Jurkat T cells were expanded in complete media as described above. Jurkat T cells were aliquoted (500,000 cells/well) into sterile, clear, tissue culture treated 6-well microplates. Cells were then incubated with 5 μM G1, 5 μM G3, or 0.5 μM G1/G3 Zipper for 24 h at 37 °C, 5% CO2. Cells were washed with sterile 1x PBS prior to measuring caspase activity with the following commercially available assay kits: FLICE/Caspase-8 Colorimetric Assay Kit (K113100, ThermoFisher) and EnzCheck® Caspase-3 Assay Kit #1 (E13183, ThermoFisher). Note, the substrate Z-DEVD-AMC in the EnzCheck® Caspase-3 Assay Kit #1 can also be activated by caspase-7. Herein, we refer to any measured activity as “caspase-3 activity” in accordance with the manufacturer's naming convention. For caspase-8 activity measurements, groups of cells were pooled together at 1.5 * 106 cells per replicate.
All experimental and control groups had N = 3, and the data were reported as mean ± standard deviation. Data were analyzed for statistically significant differences using one-way ANOVA with Tukey's post hoc (p < 0.05) in GraphPad Prism 8.0 (GraphPad Software, San Diego, CA, USA).

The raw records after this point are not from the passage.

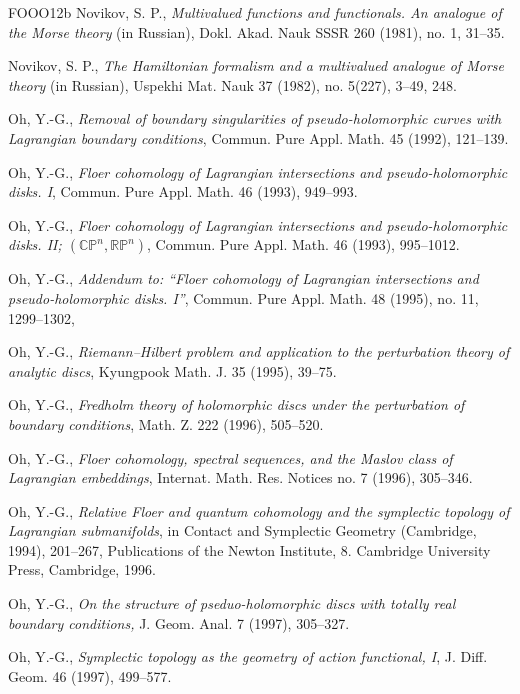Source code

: \begin{thebibliography}{FOOO12b}
 Novikov, S. P., \emph{Multivalued functions and functionals. An analogue of the
  Morse theory} (in Russian), Dokl. Akad. Nauk SSSR 260 (1981), no. 1, 31–35.

 Novikov, S. P., \emph{The Hamiltonian formalism and a multivalued analogue of Morse
  theory} (in Russian), Uspekhi Mat. Nauk 37 (1982), no. 5(227), 3–49, 248.

 Oh, Y.-G., \emph{Removal of boundary singularities of pseudo-holomorphic curves with
  Lagrangian boundary conditions}, Commun. Pure Appl. Math. 45 (1992), 121–139.

 Oh, Y.-G., \emph{Floer cohomology of Lagrangian intersections and
  pseudo-holomorphic disks. I}, Commun. Pure Appl. Math. 46 (1993), 949–993.

 Oh, Y.-G., \emph{Floer cohomology of Lagrangian intersections and
  pseudo-holomorphic disks. II; $(\mathbb{CP}^n,\mathbb{RP}^n)$}, Commun. Pure Appl. Math. 46 (1993),
  995–1012.

 Oh, Y.-G., \emph{Addendum to: “Floer cohomology of Lagrangian intersec\-tions and
  pseudo-holomorphic disks. I”}, Commun. Pure Appl. Math. 48 (1995), no. 11, 1299–1302,

 Oh, Y.-G., \emph{Riemann–Hilbert problem and application to the perturbation
  theory of analytic discs}, Kyungpook Math. J. 35 (1995), 39–75.

 Oh, Y.-G., \emph{Fredholm theory of holomorphic discs under the perturbation of
  boundary conditions}, Math. Z. 222 (1996), 505–520.

 Oh, Y.-G., \emph{Floer cohomology, spectral sequences, and the Maslov class of
  Lagrangian embeddings}, Internat. Math. Res. Notices no. 7 (1996), 305–346.

 Oh, Y.-G., \emph{Relative Floer and quantum cohomology and the symplectic topology
  of Lagrangian submanifolds}, in Contact and Symplectic Geom\-etry (Cambridge, 1994), 201–267,
  Publications of the Newton Institute, 8. Cambridge University Press, Cambridge, 1996.

 Oh, Y.-G., \emph{On the structure of pseduo-holomorphic discs with totally real
  boundary conditions,} J. Geom. Anal. 7 (1997), 305–327.

 Oh, Y.-G., \emph{Symplectic topology as the geometry of action functional, I}, J.
  Diﬀ. Geom. 46 (1997), 499–577.


\end{thebibliography}
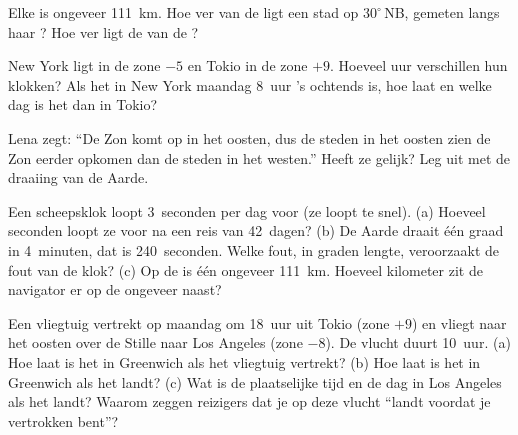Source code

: \begin{exercise}[$\star\star$]\label{exo:g6:latitude-longitude:8}
Elke  is ongeveer \qty{111}{km}. Hoe ver van de  ligt
een stad op $30^\circ$\,NB, gemeten langs haar ? Hoe ver ligt de
 van de ?
\end{exercise}

\begin{exercise}[$\star\star$]\label{exo:g6:latitude-longitude:9}
New York ligt in de zone $-5$ en Tokio in de zone $+9$. Hoeveel uur
verschillen hun klokken? Als het in New York maandag 8~uur 's ochtends is,
hoe laat en welke dag is het dan in Tokio?
\end{exercise}

\begin{exercise}[$\star\star$]\label{exo:g6:latitude-longitude:10}
Lena zegt: ``De Zon komt op in het oosten, dus de steden in het oosten zien
de Zon eerder opkomen dan de steden in het westen.'' Heeft ze gelijk? Leg
uit met de draaiing van de Aarde.
\end{exercise}

\begin{exercise}[$\star\star\star$]\label{exo:g6:latitude-longitude:11}
Een scheepsklok loopt 3~seconden per dag voor (ze loopt te snel).
(a) Hoeveel seconden loopt ze voor na een reis van 42~dagen? (b) De Aarde
draait één graad in 4~minuten, dat is 240~seconden. Welke fout, in graden
lengte, veroorzaakt de fout van de klok? (c) Op de  is één
 ongeveer \qty{111}{km}. Hoeveel kilometer zit de navigator er
op de  ongeveer naast?
\end{exercise}

\begin{exercise}[$\star\star\star$]\label{exo:g6:latitude-longitude:12}
Een vliegtuig vertrekt op maandag om 18~uur uit Tokio (zone $+9$) en
vliegt naar het oosten over de Stille  naar Los Angeles (zone $-8$).
De vlucht duurt 10~uur. (a) Hoe laat is het in Greenwich als het vliegtuig
vertrekt? (b) Hoe laat is het in Greenwich als het landt? (c) Wat is de
plaatselijke tijd en de dag in Los Angeles als het landt? Waarom zeggen
reizigers dat je op deze vlucht ``landt voordat je vertrokken bent''?
\end{exercise}

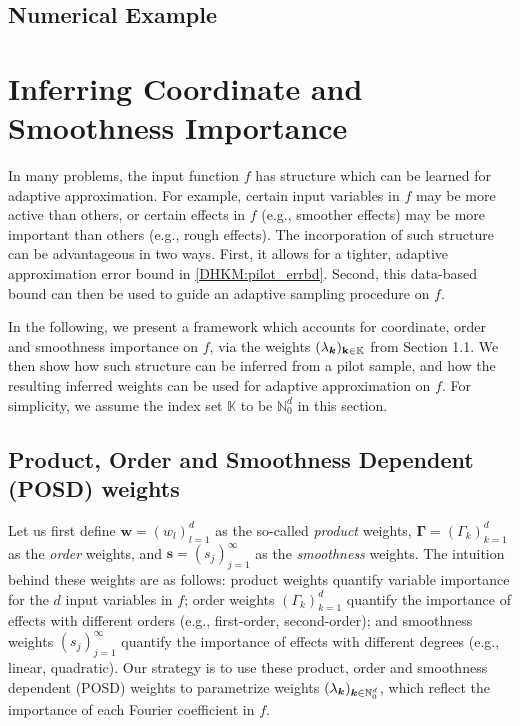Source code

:\documentclass[USenglish]{article}
\theoremstyle{dgthm}
\theoremstyle{dgthm}
\theoremstyle{dgthm}
\theoremstyle{dgthm}
\theoremstyle{dgdef}
\theoremstyle{definition}
\begin{document}
\subsection{Numerical Example}



\section{Inferring Coordinate and Smoothness Importance} 

In many problems, the input function $f$ has structure which can be learned for adaptive approximation. For example, certain input variables in $f$ may be more active than others, or certain effects in $f$ (e.g., smoother effects) may be more important than others (e.g., rough effects). The incorporation of such structure can be advantageous in two ways. First, it allows for a tighter, adaptive approximation error bound in \eqref{DHKM:pilot_errbd}. Second, this data-based bound can then be used to guide an adaptive sampling procedure on $f$.

In the following, we present a framework which accounts for coordinate, order and smoothness importance on $f$, via the weights $(\lambda_{\boldsymbol{k}})_{\mathbf{k} \in \mathbb{K}}$ from Section 1.1. We then show how such structure can be inferred from a pilot sample, and how the resulting inferred weights can be used for adaptive approximation on $f$. For simplicity, we assume the index set $\mathbb{K}$ to be $\mathbb{N}_0^d$ in this section.


\subsection{Product, Order and Smoothness Dependent (POSD) weights}
Let us first define $\mathbf{w} = (w_l)_{l=1}^d$ as the so-called \textit{product} weights, $\boldsymbol{\Gamma} = (\Gamma_k)_{k=1}^d$ as the \textit{order} weights, and $\mathbf{s} = (s_j)_{j=1}^\infty$ as the \textit{smoothness} weights. The intuition behind these weights are as follows: product weights quantify variable importance for the $d$ input variables in $f$; order weights $(\Gamma_k)_{k=1}^d$ quantify the importance of effects with different orders (e.g., first-order, second-order); and smoothness weights $(s_j)_{j=1}^\infty$ quantify the importance of effects with different degrees (e.g., linear, quadratic). Our strategy is to use these product, order and smoothness dependent (POSD) weights to parametrize weights $(\lambda_{{\boldsymbol{k}}})_{{\boldsymbol{k}} \in \mathbb{N}_0^d}$, which reflect the importance of each Fourier coefficient in $f$.
\end{document}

G1/G3 Zipper Induces Jurkat T Cell Death More Potently Than G1 and G3 Alone or in Combination
Jurkat T cell apoptosis induced by G1 and G3 is associated with early exposure of phosphatidylserine on the outer leaflet of the plasma membrane, followed by late membrane permeability (Pace et al., 1999, 2003; Stowell et al., 2008b). Here, we used a combination of annexin V staining of phosphatidylserine and a membrane-impermeable DNA-binding dye (LIVE/DEAD®, Invitrogen) to quantify Jurkat T cell death induced by G1/G3 Zipper, G1, or G3 as a function of galectin concentration and time. Note, cells were treated with as low as 0.5 μM G1/G3 Zipper in all experiments based on a prior report showing that high concentration of this protein led to loss of cell integrity (Fettis et al., 2019), whereas cells were treated with as high as 5 μM G1 or G3 based on the reported effective dose of these proteins (Restuccia et al., 2015, 2018; Farhadi et al., 2018; Fettis and Hudalla, 2018; Fettis et al., 2019). For each concentration of galectin (0.5, 1, 2.5, and 5 μM) tested, G1/G3 Zipper induced significantly more cell death by 24 h than an equimolar combination of G1 and G3 (Figure 2A). At 4 h, 0.5 μM G1/G3 Zipper induced significantly more cell death than either 5 μM G1 or 5 μM G3 alone (Figure 2B). By 24 h, 5 μM G1 and 5 μM G3 induced a comparable extent of Jurkat T cell death as 0.5 μM G1/G3 Zipper (Figure 2B).
Figure 2. Quantification of Jurkat T cell death via G1/G3 Zipper, G1, G3, or G1 + G3. (A) Percentage of dead Jurkat T cells treated with 0.5–5 μM of G1 + G3 (equimolar ratio) or G1/G3 Zipper for 24 h relative to untreated cells. (B) Percentage of dead Jurkat T cells treated with 5 μM G1, 5 μM G3, or 0.5 μM G1/G3 Zipper for 4 or 24 h relative to untreated cells. For (A), #indicates significant differences between G1 + G3 and G1/G3 Zipper at each concentration tested and denotes p < 0.0001. For (B), *indicates significant differences between time; #indicates significant differences relative to G1/G3 Zipper at t = 4 h; “ns” indicates no significant difference relative to G1/G3 Zipper at t = 24 h; two symbols denote p < 0.01 and four symbols denote p < 0.0001. All data shown are N = 3, mean ± standard deviation, and tested for statistically significant differences using one-way ANOVA with Tukey's post-hoc.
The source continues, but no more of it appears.